LeBlanc did note that, "People come up to me and say 'Hey Marc, I found a ninth kind of fun!' That's not the point; the point is just to have something you might use as a vocabulary of play aesthetics. Once you have the vocabulary you can get past 'fun' and start doing an analysis of fun. The particular feeling a game conveys." He also noted that, "Individual players will be looking for lots of kinds of fun in different measures."
Moving into the practicals, he suggested that while "as critics of games we can use an aesthetic vocabulary to deconstruct what kind of fun they convey... as designers we can use those words to find what we're looking for in the game we want to make. For every kind of fun, I write down a formal definition of that is, and I list criteria for success and for modes of failure. Once you have that you have a yardstick you can hold up to your game and determine whether you do it well or not. And maybe you even have a compass that can lead you toward what you're going for."
What about the D in MDA -- dynamics? "[It's] the behavior of the game as a system -- what happens when you play? How can we predict what happens when you play and how can we explain what happened when you played? Game dynamics is about predicting and explaining."
He gave as an example a feedback system, such as a thermostat that turns on a heater or cooler based on room temperature. "A lot of racing games have a system [like this], like a speed boost for the guy who's losing." He added, "The player is part of the system too, so some of our understanding of game dynamics has to be an understanding of human dynamics."
LeBlanc said, "There's a vast library of game mechanics that get used and re-used over again. Shooters have the same kinds of vocabulary elements -- spawn points, hit points, ammunition, and the rocket launcher at this point is a common mechanical meme -- it has a low fire rate, a big blast rate, and fires slow and straight. They all have that now."

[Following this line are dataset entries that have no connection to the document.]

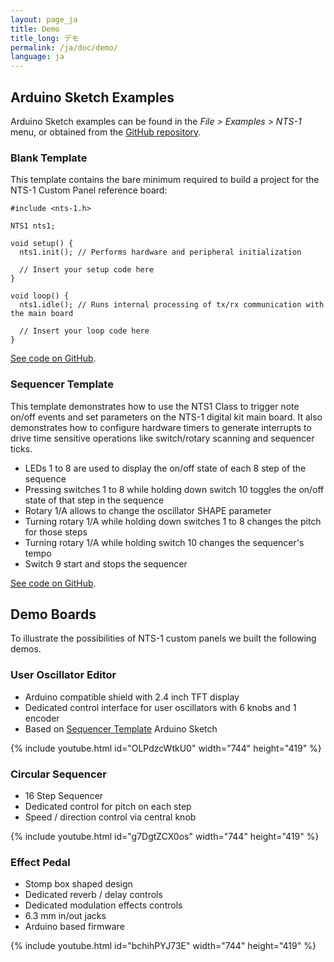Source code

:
 ```yaml
---
layout: page_ja
title: Demo
title_long: デモ
permalink: /ja/doc/demo/
language: ja
---
```


## Arduino Sketch Examples

Arduino Sketch examples can be found in the _File > Examples > NTS-1_ menu, or obtained from the [GitHub repository](https://github.com/korginc/nts-1-customizations/tree/master/Custom_Panel_RevC/Arduino/libraries/NTS-1).

### Blank Template

This template contains the bare minimum required to build a project for the NTS-1 Custom Panel reference board:

 ```
 #include <nts-1.h>

 NTS1 nts1;

 void setup() {
   nts1.init(); // Performs hardware and peripheral initialization
   
   // Insert your setup code here
 }

 void loop() {
   nts1.idle(); // Runs internal processing of tx/rx communication with the main board
   
   // Insert your loop code here
 }
 ```
 
[See code on GitHub](https://github.com/korginc/nts-1-customizations/blob/master/Custom_Panel_RevC/Arduino/libraries/NTS-1/examples/Blank_Template/Blank_Template.ino).

### Sequencer Template

This template demonstrates how to use the NTS1 Class to trigger note on/off events and set parameters on the NTS-1 digital kit main board. It also demonstrates how to configure hardware timers to generate interrupts to drive time sensitive operations like switch/rotary scanning and sequencer ticks.

* LEDs 1 to 8 are used to display the on/off state of each 8 step of the sequence
* Pressing switches 1 to 8 while holding down switch 10 toggles the on/off state of that step in the sequence
* Rotary 1/A allows to change the oscillator SHAPE parameter
* Turning rotary 1/A while holding down switches 1 to 8 changes the pitch for those steps
* Turning rotary 1/A while holding switch 10 changes the sequencer's tempo
* Switch 9 start and stops the sequencer

[See code on GitHub](https://github.com/korginc/nts-1-customizations/blob/master/Custom_Panel_RevC/Arduino/libraries/NTS-1/examples/Sequencer_Template/Sequencer_Template.ino).

## Demo Boards

To illustrate the possibilities of NTS-1 custom panels we built the following demos.

### User Oscillator Editor

* Arduino compatible shield with 2.4 inch TFT display
* Dedicated control interface for user oscillators with 6 knobs and 1 encoder
* Based on [Sequencer Template](#sequencer-template) Arduino Sketch

<!-- ![User Oscillator Editor](../assets/NTS-1_cp_user_osc_editor.jpg) -->

{% include youtube.html id="OLPdzcWtkU0" width="744" height="419" %}

### Circular Sequencer

* 16 Step Sequencer
* Dedicated control for pitch on each step
* Speed / direction control via central knob

<!-- ![Circular Sequencer](../assets/NTS-1_cp_circular_seq.jpg) -->

{% include youtube.html id="g7DgtZCX0os" width="744" height="419" %}

### Effect Pedal

* Stomp box shaped design
* Dedicated reverb / delay controls
* Dedicated modulation effects controls
* 6.3 mm in/out jacks
* Arduino based firmware

<!-- ![Effect Pedal](../assets/NTS-1_cp_effect_pedal.jpg) -->

{% include youtube.html id="bchihPYJ73E" width="744" height="419" %}
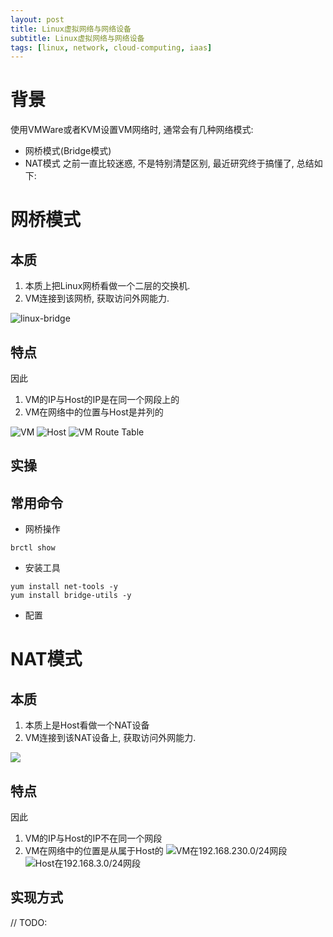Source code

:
```yaml
---
layout: post
title: Linux虚拟网络与网络设备
subtitle: Linux虚拟网络与网络设备
tags: [linux, network, cloud-computing, iaas]
---
```


# 背景
使用VMWare或者KVM设置VM网络时, 通常会有几种网络模式: 
- 网桥模式(Bridge模式)
- NAT模式
之前一直比较迷惑, 不是特别清楚区别, 最近研究终于搞懂了, 总结如下: 

# 网桥模式
## 本质
1. 本质上把Linux网桥看做一个二层的交换机.
2. VM连接到该网桥, 获取访问外网能力.

![linux-bridge](https://davywalker-bucket.oss-cn-shanghai.aliyuncs.com/img/202206202216042.png)

## 特点
因此
1. VM的IP与Host的IP是在同一个网段上的
2. VM在网络中的位置与Host是并列的

![VM](https://davywalker-bucket.oss-cn-shanghai.aliyuncs.com/img/202206202214199.png)
![Host](https://davywalker-bucket.oss-cn-shanghai.aliyuncs.com/img/202206202215507.png)
![VM Route Table](https://davywalker-bucket.oss-cn-shanghai.aliyuncs.com/img/202206202216645.png)

## 实操



## 常用命令

- 网桥操作

```shell
brctl show
```

- 安装工具
```shell
yum install net-tools -y
yum install bridge-utils -y
```

- 配置



# NAT模式
## 本质
1. 本质上是Host看做一个NAT设备
2. VM连接到该NAT设备上, 获取访问外网能力.

![](https://davywalker-bucket.oss-cn-shanghai.aliyuncs.com/img/202206202212554.png)

## 特点
因此
1. VM的IP与Host的IP不在同一个网段
2. VM在网络中的位置是从属于Host的
![VM在192.168.230.0/24网段](https://davywalker-bucket.oss-cn-shanghai.aliyuncs.com/img/202206202159960.png)
![Host在192.168.3.0/24网段](https://davywalker-bucket.oss-cn-shanghai.aliyuncs.com/img/202206202200319.png)

## 实现方式
// TODO:





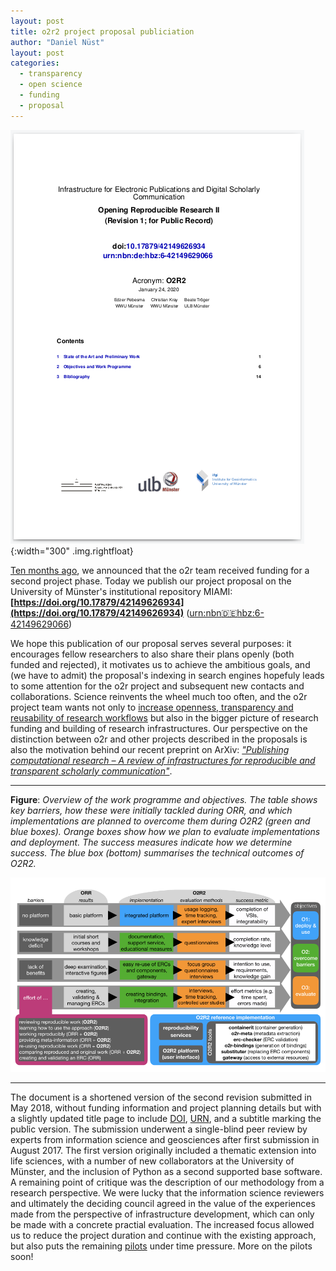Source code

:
 ```yaml
---
layout: post
title: o2r2 project proposal publiciation
author: "Daniel Nüst"
layout: post
categories:
  - transparency
  - open science
  - funding
  - proposal
---
```


![o2r2 work programme and objectives](/public/images/2020-01_o2r2-proposal-titlepage.png){:width="300" .img.rightfloat}

[Ten months ago](/2019/04/15/o2r2-and-egu/), we announced that the o2r team received funding for a second project phase.
Today we publish our project proposal on the University of Münster's institutional repository MIAMI: **[https://doi.org/10.17879/42149626934](https://doi.org/10.17879/42149626934)** ([urn:nbn:de:hbz:6-42149629066](https://nbn-resolving.org/urn:nbn:de:hbz:6-42149629066))

We hope this publication of our proposal serves several purposes: it<!--more--> encourages fellow researchers to also share their plans openly (both funded and rejected), it motivates us to achieve the ambitious goals, and (we have to admit) the proposal's indexing in search engines hopefuly leads to some attention for the o2r project and subsequent new contacts and collaborations.
Science reinvents the wheel much too often, and the o2r project team wants not only to [increase openness, transparency and reusability of research workflows](/about) but also in the bigger picture of research funding and building of research infrastructures.
Our perspective on the distinction between o2r and other projects described in the proposals is also the motivation behind our recent preprint on ArXiv: [_"Publishing computational research – A review of infrastructures for reproducible and transparent scholarly communication"_](https://arxiv.org/abs/2001.00484).

--------

**Figure**: _Overview of the work programme and objectives._
_The table shows key barriers, how these were initially tackled during ORR, and which implementations are planned to overcome them during O2R2 (green and blue boxes)._
_Orange boxes show how we plan to evaluate implementations and deployment. The success measures indicate how we determine success. The blue box (bottom) summarises the technical outcomes of O2R2._

[![o2r2 work programme and objectives](/public/images/2020-01_o2r2-proposal-figure-1.png)](/public/images/2020-01_o2r2-proposal-figure-1.png)

--------

The document is a shortened version of the second revision submitted in May 2018, without funding information and project planning details but with a slightly updated title page to include [DOI](https://en.wikipedia.org/wiki/Digital_object_identifier), [URN](https://en.wikipedia.org/wiki/Uniform_Resource_Name), and a subtitle marking the public version.
The submission underwent a single-blind peer review by experts from information science and geosciences after first submission in August 2017.
The first version originally included a thematic extension into life sciences, with a number of new collaborators at the University of Münster, and the inclusion of Python as a second supported base software.
A remaining point of critique was the description of our methodology from a research perspective.
We were lucky that the information science reviewers and ultimately the deciding council agreed in the value of the experiences made from the perspective of infrastructure development, which can only be made with a concrete practial evaluation.
The increased focus allowed us to reduce the project duration and continue with the existing approach, but also puts the remaining [pilots](/pilots) under time pressure.
More on the pilots soon!
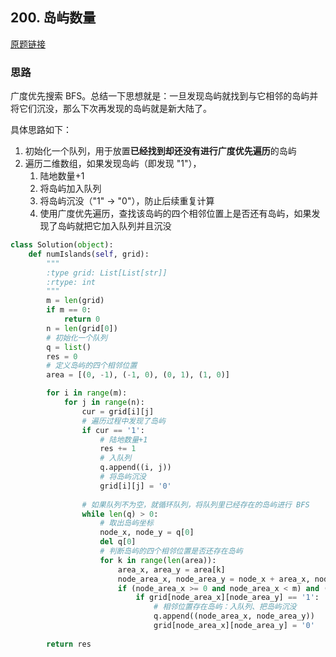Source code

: ## 200. 岛屿数量

[原题链接](https://leetcode-cn.com/problems/number-of-islands/)

### 思路

广度优先搜索 BFS。总结一下思想就是：一旦发现岛屿就找到与它相邻的岛屿并将它们沉没，那么下次再发现的岛屿就是新大陆了。

具体思路如下：

1. 初始化一个队列，用于放置**已经找到却还没有进行广度优先遍历**的岛屿
2. 遍历二维数组，如果发现岛屿（即发现 "1"），
   1. 陆地数量+1
   2. 将岛屿加入队列
   3. 将岛屿沉没（"1" -> "0"），防止后续重复计算
   4. 使用广度优先遍历，查找该岛屿的四个相邻位置上是否还有岛屿，如果发现了岛屿就把它加入队列并且沉没

```python
class Solution(object):
    def numIslands(self, grid):
        """
        :type grid: List[List[str]]
        :rtype: int
        """
        m = len(grid)
        if m == 0:
            return 0
        n = len(grid[0])
        # 初始化一个队列
        q = list()
        res = 0
        # 定义岛屿的四个相邻位置
        area = [(0, -1), (-1, 0), (0, 1), (1, 0)]

        for i in range(m):
            for j in range(n):
                cur = grid[i][j]
                # 遍历过程中发现了岛屿
                if cur == '1':
                    # 陆地数量+1
                    res += 1
                    # 入队列
                    q.append((i, j))
                    # 将岛屿沉没
                    grid[i][j] = '0'
                    
                # 如果队列不为空，就循环队列，将队列里已经存在的岛屿进行 BFS
                while len(q) > 0:
                    # 取出岛屿坐标
                    node_x, node_y = q[0]
                    del q[0]
                    # 判断岛屿的四个相邻位置是否还存在岛屿
                    for k in range(len(area)):
                        area_x, area_y = area[k]
                        node_area_x, node_area_y = node_x + area_x, node_y + area_y
                        if (node_area_x >= 0 and node_area_x < m) and (node_area_y >= 0 and node_area_y < n):
                            if grid[node_area_x][node_area_y] == '1':
                                # 相邻位置存在岛屿：入队列、把岛屿沉没
                                q.append((node_area_x, node_area_y))
                                grid[node_area_x][node_area_y] = '0'
                    
        return res
```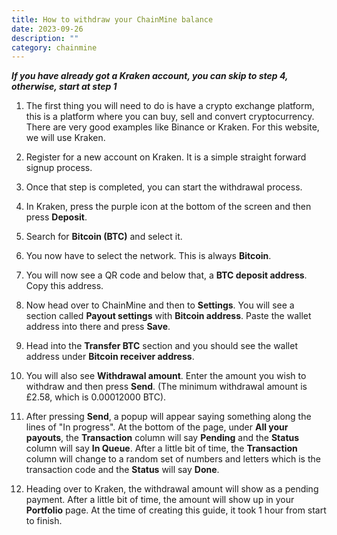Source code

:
```yaml
---
title: How to withdraw your ChainMine balance
date: 2023-09-26
description: ""
category: chainmine
---
```


***If you have already got a Kraken account, you can skip to step 4, otherwise, start at step 1***


1. The first thing you will need to do is have a crypto exchange platform, this is a platform where you can buy, sell and convert cryptocurrency. There are very good examples like Binance or Kraken. For this website, we will use Kraken.

2. Register for a new account on Kraken. It is a simple straight forward signup process.

3. Once that step is completed, you can start the withdrawal process.

4. In Kraken, press the purple icon at the bottom of the screen and then press **Deposit**.

5. Search for **Bitcoin (BTC)** and select it. 

6. You now have to select the network. This is always **Bitcoin**.

7. You will now see a QR code and below that, a **BTC deposit address**. Copy this address.

8. Now head over to ChainMine and then to **Settings**. You will see a section called **Payout settings** with **Bitcoin address**. Paste the wallet address into there and press **Save**.

9. Head into the **Transfer BTC** section and you should see the wallet address under **Bitcoin receiver address**.

10. You will also see **Withdrawal amount**. Enter the amount you wish to withdraw and then press **Send**. (The minimum withdrawal amount is £2.58, which is 0.00012000 BTC).

11. After pressing **Send**, a popup will appear saying something along the lines of "In progress". At the bottom of the page, under **All your payouts**, the **Transaction** column will say **Pending** and the **Status** column will say **In Queue**. After a little bit of time, the **Transaction** column will change to a random set of numbers and letters which is the transaction code and the **Status** will say **Done**.

12. Heading over to Kraken, the withdrawal amount will show as a pending payment. After a little bit of time, the amount will show up in your **Portfolio** page. At the time of creating this guide, it took 1 hour from start to finish.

Moving on from that example to the macro-scale of game design mechanics, "Not only are these the vocabulary the designer is using to build the game, it's also the vocabulary he is using to communicate with the player. If you were making a golf game and you put a sand trap, people would know what it means. But if you put a big pile of sand in the middle, not in a hole, it would be confusing to a golfer."
Mechanics vs. Dynamics
"There's a gray area between the notions of mechanics and dynamics. Mechanics concerns with the direct consequences of the rules, whereas dynamics concerns itself with the emergent consequences of the rules." To illustrate this contrast, LeBlanc offered this simple example: "In baseball, you have to run the bases counterclockwise. In hockey there's no rule that says you have to skate backwards, but if you're playing defense, it's a good idea... it's an emergent behavior that arises from the rules of hockey. Dynamics emerge from mechanics."
In summation, according to LeBlanc, MDA is "what we know about these things and how they interact."